The decree appealed from is not a final one from which an appeal is authorized by statute, nor is it such an interlocutory decree as will support an appeal. McKleroy v. Gadsden Land Imp. Co., 126 Ala. 184, 28 So. 660; Nabers v. Morris Min. Co., 103 Ala. 543, 15 So. 850; Johnson v. Westinghouse, Church, Kerr Co., 209 Ala. 672, 96 So. 884; Martin v. Alabama Power Co., 208 Ala. 212, 94 So. 76; Code 1923, § 6078. The decree overruling motion to dismiss the cause was not a final decree, did not settle the merits, and was not a final adjudication of the matter in controversy and could not be appealed from as the case is still pending in the lower court. Lathrop Lumber Co. v. Pioneer Lumber Co., 207 Ala. 522, 93 So. 427; Osborn v. Robertson T. A. Co., 15 Ala. App. 358, 73 So. 229; Hayes v. Hayes, 192 Ala. 280, 68 So. 351. Matters resting entirely in the discretion of the trial court are not reviewable on appeal. Beecher v. Henderson, 4 Ala. App. 543, 58 So. 805; Ex parte Jonas, 186 Ala. 567, 64 So. 960. Whether the cause should be dismissed was within the discretion of the trial court. Smith v. Smith, 132 Ala. 138, 31 So. 359; McGrath v. Stein, 148 Ala. 370, 42 So. 454.

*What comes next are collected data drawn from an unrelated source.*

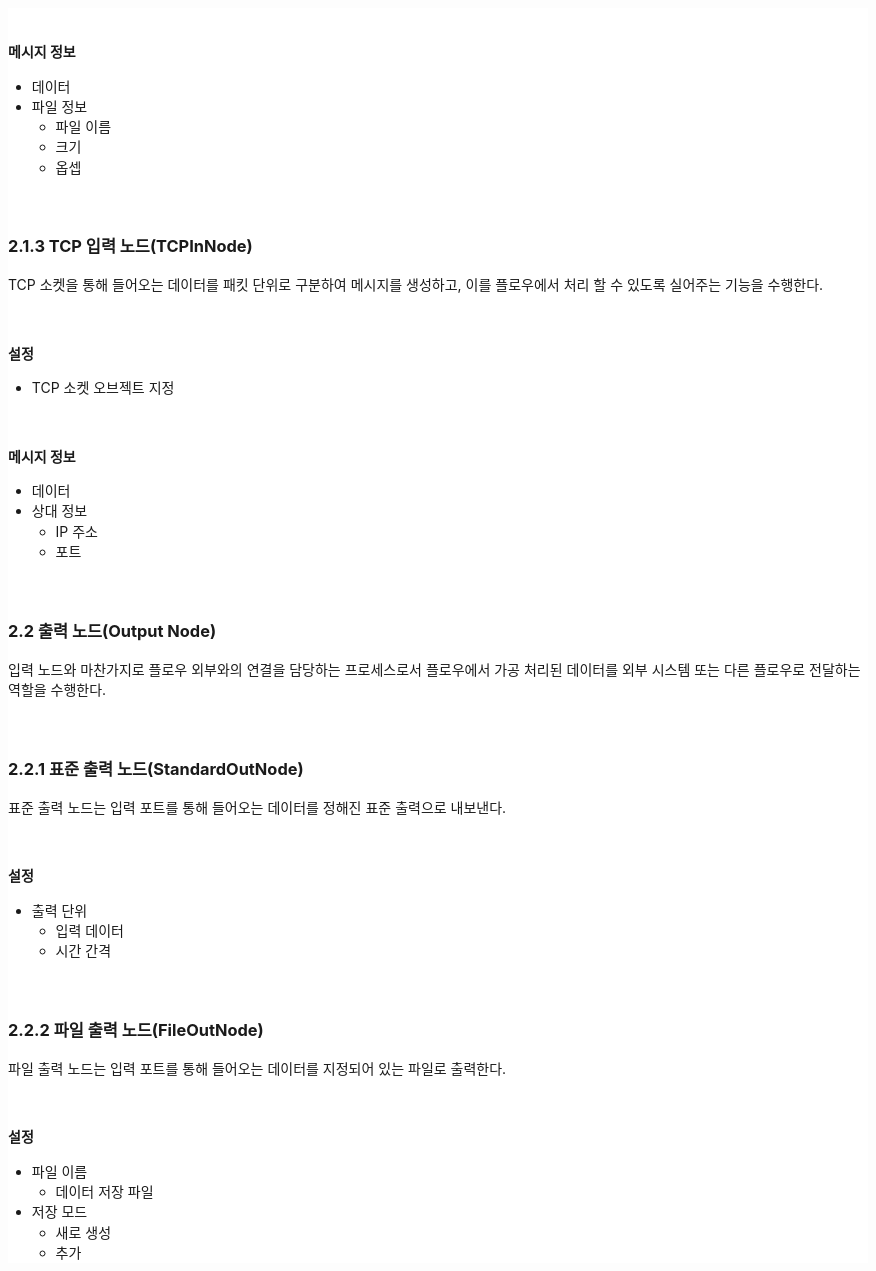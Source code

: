 <br/>

**메시지 정보**
- 데이터
- 파일 정보
    - 파일 이름
    - 크기
    - 옵셉

<br/>

### 2.1.3 TCP 입력 노드(TCPInNode)
TCP 소켓을 통해 들어오는 데이터를 패킷 단위로 구분하여 메시지를 생성하고, 이를 플로우에서 처리 할 수 있도록 실어주는 기능을 수행한다.

<br/>

**설정**
- TCP 소켓 오브젝트 지정

<br/>

**메시지 정보**
- 데이터
- 상대 정보
    - IP 주소
    - 포트

<br/>

### 2.2 출력 노드(Output Node)
입력 노드와 마찬가지로 플로우 외부와의 연결을 담당하는 프로세스로서 플로우에서 가공 처리된 데이터를 외부 시스템 또는 다른 플로우로 전달하는 역할을 수행한다.

<br/>

### 2.2.1 표준 출력 노드(StandardOutNode)
표준 출력 노드는 입력 포트를 통해 들어오는 데이터를 정해진 표준 출력으로 내보낸다.

<br/>

**설정**
- 출력 단위
    - 입력 데이터
    - 시간 간격

<br/>

### 2.2.2 파일 출력 노드(FileOutNode)
파일 출력 노드는 입력 포트를 통해 들어오는 데이터를 지정되어 있는 파일로 출력한다.

<br/>

**설정**
- 파일 이름
    - 데이터 저장 파일
- 저장 모드
    - 새로 생성
    - 추가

The appeal is from a decree overruling a motion to dismiss the cause for want of prosecution.
The motion made and notice thereof given was to the effect that the same would be heard on March 28, 1939, and a decree overruling the motion was dated March 30, 1939.
This appeal challenges the action of the trial court in overruling the motion to dismiss the suit in question.
It should be said that the decree granting the relief prayed for in the bill and ordering a reference before the register was dated August 12, 1937. A motion to set aside the same was made, continued and set for hearing on September 17th, 1937. On February 3, 1938, appellants appealed from that decree, which appeal was affirmed by this court and rehearing thereon denied. Huie et al. v. Smith, 236 Ala. 516, 183 So. 661. It is thus apparent that the cause is pending in the lower court, the merits thereof not having been fully determined.
It is necessary that a decree from which appeal is prosecuted be final in order to support an appeal under the statutes and our decisions. Michie's Code, § 6078; De Graffenried v. Breitling, 192 Ala. 254, 68 So. 265; for final decree. Ex parte Elyton Land Co., 104 Ala. 88, 15 So. 939; Webb v. French, 225 Ala. 617, 144 So. 818; State ex rel. Garrow et al. v. Grayson, 220 Ala. 12, 123 So. 573.
In Lathrop Lumber Co. v. Pioneer Lumber Co., 207 Ala. 522, 93 So. 427, the court indicated the fact that a decree merely overruling a motion to dismiss the cause is not final, in that it did not settle the merits of the cause and fix the rights and liabilities of the parties; that such a decree did not give jurisdiction in this court or support an appeal, taken from such ruling. The many cases touching the subject are cited in State ex rel. Garrow et al. v. Grayson, supra. To like effect are Martin v. Alabama Power Co., 208 Ala. 212, 94 So. 76; Johnson v. Westinghouse, Church, Kerr Co., 209 Ala. 672, 96 So. 884; Osborn v. Robertson Tire Auto Co., 15 Ala. App. 358, 73 So. 229.
We may again observe that the cause was not submitted for final decree on the merits as may be presented to the court on such final hearing and report, and thus the cause is pending in the lower court. It is still within the exercise of the discretion of the lower court to re-order a reference by the register (the former date having passed) and there is no rule of law to prohibit the court's right to exercise in the behalf indicated or invoked. Code, § 6594; Chancery Rules, § 887-94; McGrath et al. v. Stein et al., 148 Ala. 370, 42 So. 454; Smith v. Smith, 132 Ala. 138, 31 So. 359; Standard Oil Co. v. State, 207 Ala. 303, 92 So. 894.
It follows that the motion to dismiss the appeal is well taken and such is the order.
Appeal dismissed.
ANDERSON, C. J., and BROWN and KNIGHT, JJ., concur.